= Mulugeta Buli =

Mulugeta Buli (1917–1960), was an Ethiopian military general and politician.

== Biography ==
After completing mission school Buli attended the Tafari Makonnen School and the Holeta Military Academy, and was the only Oromo officer cadet in the latter institution. He was an opponent of Italian fascism, and fled to Kenya and Djibouti during the Italian occupation of Ethiopia. He fought in the Battle of Maychew as an officer in Haile Selassie's elite Guard contingent which was better trained and equipped than most other Ethiopian units. As commander of the Imperial Body Guard from 1941 until 1955, he established the Kagnew Battalions and the Ethiopian Public Security Department.
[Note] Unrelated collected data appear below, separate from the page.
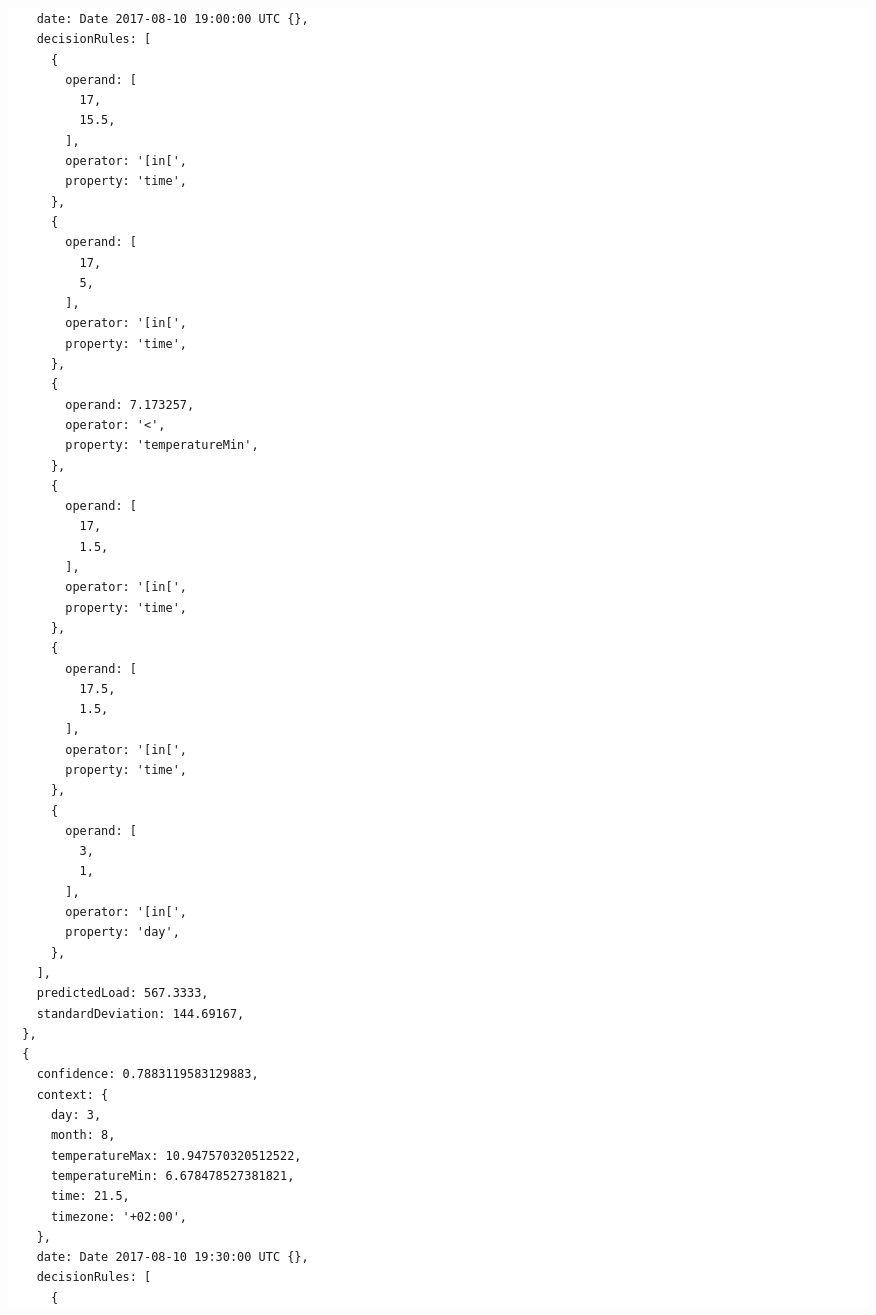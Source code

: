         date: Date 2017-08-10 19:00:00 UTC {},
        decisionRules: [
          {
            operand: [
              17,
              15.5,
            ],
            operator: '[in[',
            property: 'time',
          },
          {
            operand: [
              17,
              5,
            ],
            operator: '[in[',
            property: 'time',
          },
          {
            operand: 7.173257,
            operator: '<',
            property: 'temperatureMin',
          },
          {
            operand: [
              17,
              1.5,
            ],
            operator: '[in[',
            property: 'time',
          },
          {
            operand: [
              17.5,
              1.5,
            ],
            operator: '[in[',
            property: 'time',
          },
          {
            operand: [
              3,
              1,
            ],
            operator: '[in[',
            property: 'day',
          },
        ],
        predictedLoad: 567.3333,
        standardDeviation: 144.69167,
      },
      {
        confidence: 0.7883119583129883,
        context: {
          day: 3,
          month: 8,
          temperatureMax: 10.947570320512522,
          temperatureMin: 6.678478527381821,
          time: 21.5,
          timezone: '+02:00',
        },
        date: Date 2017-08-10 19:30:00 UTC {},
        decisionRules: [
          {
He served as chief of staff of the armed forces, chief of staff of the emperor, and as a member of the Ethiopian government, in which capacity he created a private security cabinet for Emperor Selassie.

Organizers of the 1960 Ethiopian coup attempt wanted Buli to become Chief of Staff because of his popularity among members of the armed forces. After refusing he was taken hostage (along with 20 other government officials) by the rebels. When it became apparent that the take-over was doomed to fail General Buli was killed with 14 others on 17 December 1960 by forces under Brigadier-General Mengistu Neway, a leader of the coup - and a fellow veteran of the battle of Maychew.

Ivo Strecker of Johannes Gutenberg-Universität Mainz called Buli "one of the most charismatic figures among the young Ethiopian elite" of his era. Author Bahru Zewde suggests that Buli was rumoured to be engineering a coup of his own to depose Selassie in the early 1950s, but had never substantiated these rumours. There is now a technical college in Addis Ababa named in honour of Buli.